Writing Content & Getting On-Page SEO Right

by Spencer Haws

So you’ve got a domain, you’ve set up hosting and WordPress, and you’ve found a bunch of good keywords.

Now it’s time to write your first piece of content. Awesome!

However, that can be a bit daunting. I know this better than anyone.

Sometimes it can be difficult to enter a market that you don’t know a lot about.

If you’ve been a Niche Pursuits reading for a long time, you’ll know that this is exactly what I was doing when I started Niche Site Project #1. I was entering into a market I knew very little about(at first): survival knives.

How was I going to write about something I knew very little about?

Plus, I had to somehow write content that would actually get people to click on the stuff I wanted them to click.

Over the years, I’ve nailed down a pretty good system for writing fantastic content.

Today, I’m going to give you some short, simple best practices for writing great content. In a few days, after you’ve had some time to digest it a bit—and maybe even try your hand at writing—I’ll send you some more detailed blog posts I have on Niche Pursuits that covers this in a bit more detail.

For now, though, here are some best practices

1. Shoot for 1,000-3,000 words.

For most pieces of content on your site, you’ll want to shoot for 1,500 words or more. Most of my articles on most of my sites are between 1,000 and 3,000 words.

This is mostly because there’s a long of really strong evidence that longer pages rank better.

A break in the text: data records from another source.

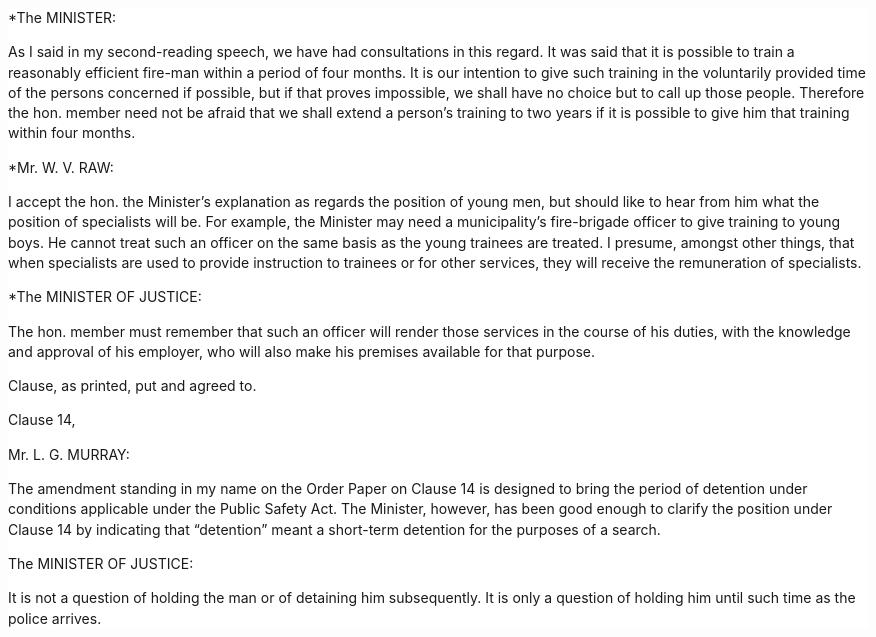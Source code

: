 </speech>

<speech by="#minister">

<from>*The <person refersTo="hansard_za">MINISTER</person>:</from>

<p>As I said in my second-reading speech, we have had consultations in <span class="col_519-520" refersTo="page_0271"/>this regard. It was said that it is possible to train a reasonably efficient fire-man within a period of four months. It is our intention to give such training in the voluntarily provided time of the persons concerned if possible, but if that proves impossible, we shall have no choice but to call up those people. Therefore the hon. member need not be afraid that we shall extend a person&#x2019;s training to two years if it is possible to give him that training within four months.</p>

</speech>

<speech by="#raw">

<from>*Mr. <person refersTo="hansard_za">W. V. RAW</person>:</from>

<p>I accept the hon. the Minister&#x2019;s explanation as regards the position of young men, but should like to hear from him what the position of specialists will be. For example, the Minister may need a municipality&#x2019;s fire-brigade officer to give training to young boys. He cannot treat such an officer on the same basis as the young trainees are treated. I presume, amongst other things, that when specialists are used to provide instruction to trainees or for other services, they will receive the remuneration of specialists.</p>

</speech>

<speech by="#minister_of_justice">

<from>*The <person refersTo="hansard_za">MINISTER OF JUSTICE</person>:</from>

<p>The hon. member must remember that such an officer will render those services in the course of his duties, with the knowledge and approval of his employer, who will also make his premises available for that purpose.</p>

<p>Clause, as printed, put and agreed to.</p>

<p>Clause 14,</p>

</speech>

<speech by="#murray">

<from>Mr. <person refersTo="hansard_za">L. G. MURRAY</person>:</from>

<p>The amendment standing in my name on the Order Paper on Clause 14 is designed to bring the period of detention under conditions applicable under the Public Safety Act. The Minister, however, has been good enough to clarify the position under Clause 14 by indicating that &#x201C;detention&#x201D; meant a short-term detention for the purposes of a search.</p>

</speech>

<speech by="#minister_of_justice">

<from>The <person refersTo="hansard_za">MINISTER OF JUSTICE</person>:</from>

<p>It is not a question of holding the man or of detaining him subsequently. It is only a question of holding him until such time as the police arrives.</p>
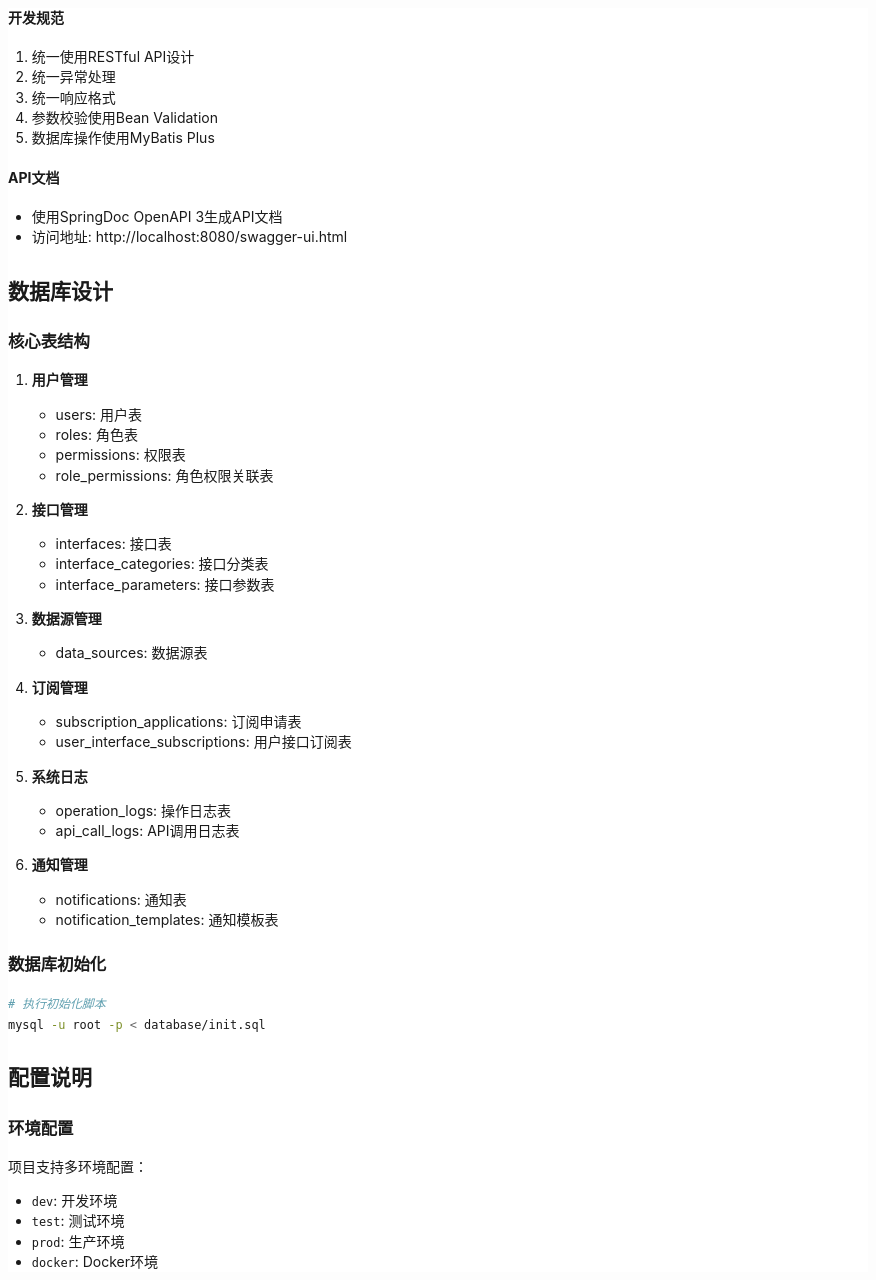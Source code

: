 #### 开发规范
1. 统一使用RESTful API设计
2. 统一异常处理
3. 统一响应格式
4. 参数校验使用Bean Validation
5. 数据库操作使用MyBatis Plus

#### API文档
- 使用SpringDoc OpenAPI 3生成API文档
- 访问地址: http://localhost:8080/swagger-ui.html

## 数据库设计

### 核心表结构

1. **用户管理**
   - users: 用户表
   - roles: 角色表
   - permissions: 权限表
   - role_permissions: 角色权限关联表

2. **接口管理**
   - interfaces: 接口表
   - interface_categories: 接口分类表
   - interface_parameters: 接口参数表

3. **数据源管理**
   - data_sources: 数据源表

4. **订阅管理**
   - subscription_applications: 订阅申请表
   - user_interface_subscriptions: 用户接口订阅表

5. **系统日志**
   - operation_logs: 操作日志表
   - api_call_logs: API调用日志表

6. **通知管理**
   - notifications: 通知表
   - notification_templates: 通知模板表

### 数据库初始化
```bash
# 执行初始化脚本
mysql -u root -p < database/init.sql
```

## 配置说明

### 环境配置

项目支持多环境配置：
- `dev`: 开发环境
- `test`: 测试环境
- `prod`: 生产环境
- `docker`: Docker环境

Now, that doesn’t mean that just making a long page is going to get you to the top of the search results. It just means that if everything else is equal, longer pages rank better than short ones.

They also attract more natural links because they look more authoritative.

2. Make sure your keyword density is less than 1%.

Back in the day, you could just stuff your pages full of your keyword and rank them super easily. That’s not the case now. Google has very sophisticated algorithms that penalize you for this kind of thing.

So, in the contemporary SEO landscape, we shoot for a keyword density less than 1%. And that’s especially true if the keyword is a long tail one—because who’s going to naturally mention “best safety razor for men” 10 times in an article? No one.

3. Find a few related keywords with very low search volume, and include those in the article (headings if possible).

After you’ve got your article, go back into Long Tail Pro and plug in your keyword. Set the parameters to look for keywords that get less than 500 searches (or even less!).

Poke around and try to find some that are very, very related to the keyword you’ll be targeting in your article.

For instance, if your keyword is “How to get rid of wasps,” your related keywords may be “get rid of wasps with wasp spray” or “burn wasp nest” (p.s. these are just examples—I haven’t looked these up; I just want to communicate the kind of relevance you want to shoot for).

Then, work these keywords into your article. Even better, use them as headings and craft sections around them.

The idea here is that Google will (1) see a bunch of highly relevant keywords on the same page, which lets them better know what your pages is about, and (2) rank you for more, small, related long tail keywords.

4. Use EasyAzon to easily put in your Amazon affiliate links.

As many of you know, some of my niche sites are monetized with the Amazon affiliate program.

However, if you’ve ever tried to manage Amazon affiliate links on a large niche site (or multiple niche sites), you’ll know that it can be difficult.

My preferred solution is EasyAzon.

It just makes the whole process super easy by letting your search for links directly in the WordPress editor. This one simple plugin has saved me hundreds of hours of work.

5. Make sure your keyword is in the title, URL, at least one image alt tag and at least H1 tag.

This is SEO 101, but I wanted to mention it again here.

You need to make sure your keyword is in each of those places. Usually, you want it to be towards the beginning, since Google gives less weight to words at the end of URLs and titles.

You also want your keyword to be in at least one image alt tag and at least one H1 heading. All of these things are signals to Google saying, “Hey, my page is about this keyword!”

6. Above all, write naturally.

Google doesn’t like you writing for search engines. It wants you to write for real people.

In the past, it wasn’t very good at telling which pages were written for people and which were just stuffed with keywords. But it’s getting a lot better at it.

So, in the long-term, you’ll be much better off if you write great content targeted at real readers. It’ll convert a lot better too!